We’d all be better served by embracing a celebration that emphasizes community, giving and optimism as a way to mark cycles of the calendar.
And you don’t need to be Chinese or of Asian heritage to benefit from Lunar New Year traditions and activities, including eating great food with family members and friends, and thinking deeply about your hopes and desires for the year. In fact, we’d all be better served by embracing a celebration that emphasizes community, giving and optimism as a way to mark cycles of the calendar.
Saturday is the culmination of the 15-day Chinese New Year holiday this year, and major cities such as New York, San Francisco and Chicago will be holding public celebrations over the weekend to mark the occasion. The festival is based on the completion of the lunisolar calendar (based on observations of moon phases and the solar year), and is celebrated by many other Asian cultures, including in Korea, Vietnam, Mongolia and Bhutan. Differences in celebrations include the kinds of traditional food, dress, length of festivities, rites and greetings towards elders and family members.

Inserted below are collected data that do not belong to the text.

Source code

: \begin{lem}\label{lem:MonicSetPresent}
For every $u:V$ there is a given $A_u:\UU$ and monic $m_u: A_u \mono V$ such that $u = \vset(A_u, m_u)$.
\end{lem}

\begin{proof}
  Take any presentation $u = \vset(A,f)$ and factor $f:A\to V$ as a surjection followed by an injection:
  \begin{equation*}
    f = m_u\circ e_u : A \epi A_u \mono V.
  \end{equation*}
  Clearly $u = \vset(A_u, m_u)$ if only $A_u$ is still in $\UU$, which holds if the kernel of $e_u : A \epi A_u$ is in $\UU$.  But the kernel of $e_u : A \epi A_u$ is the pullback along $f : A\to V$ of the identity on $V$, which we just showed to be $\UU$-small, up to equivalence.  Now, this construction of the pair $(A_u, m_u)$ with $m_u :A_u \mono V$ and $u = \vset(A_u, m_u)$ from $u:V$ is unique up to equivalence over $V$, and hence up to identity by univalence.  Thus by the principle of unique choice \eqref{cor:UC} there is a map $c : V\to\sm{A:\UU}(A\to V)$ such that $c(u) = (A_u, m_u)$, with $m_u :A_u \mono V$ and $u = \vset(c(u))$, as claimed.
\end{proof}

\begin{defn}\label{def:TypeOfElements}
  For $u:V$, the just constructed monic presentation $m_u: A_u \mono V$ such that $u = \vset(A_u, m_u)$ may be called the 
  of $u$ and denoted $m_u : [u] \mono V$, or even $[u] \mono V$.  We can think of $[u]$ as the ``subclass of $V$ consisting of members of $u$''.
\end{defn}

Rather than a fleeting thought of what I can do to better myself in the coming year, my family’s traditions are deeply steeped in mindfulness about how daily choices can have long-term impact. Some of the edicts I was instructed to follow to achieve that focus might seem silly, but they were effective when I was growing up. For instance, we weren’t supposed to clean the house or wash our hair during the first two days of the new year to avoid “sweeping away” the good luck that comes at that time. And tradition says the third day of the year is when it’s easy to get into arguments with other people, so you should avoid going out. It’s also customary to wear new clothes, new shoes, new pajamas and put fresh sheets on the bed on the first day of Chinese New Year.
And as fun as it can be to stay up drinking and partying until the wee hours of New Year’s Eve, Chinese New Year celebrations offer opportunities for deeper interactions and connection with loved ones. Across the days of the holiday, large meals with relatives and friends are held. It’s easy to get caught up In the rush of career and day-to-day life, so these gatherings are also great reminders of what’s really important.
A new year is also a time to think about financial goals, spending habits, what money can help you accomplish in the short and long-term, as well as the importance of generosity towards others. There are several Chinese New Year traditions focused on addressing these topics.
For instance, married members of Chinese families should distribute lucky money to younger relatives. These brightly colored red-and-gold packets, known as “lai see” in Cantonese, are filled with crisp new bills — often ordered specially from the bank. My family also gives them to people they appreciate, such as their favorite staff at restaurants and other service workers.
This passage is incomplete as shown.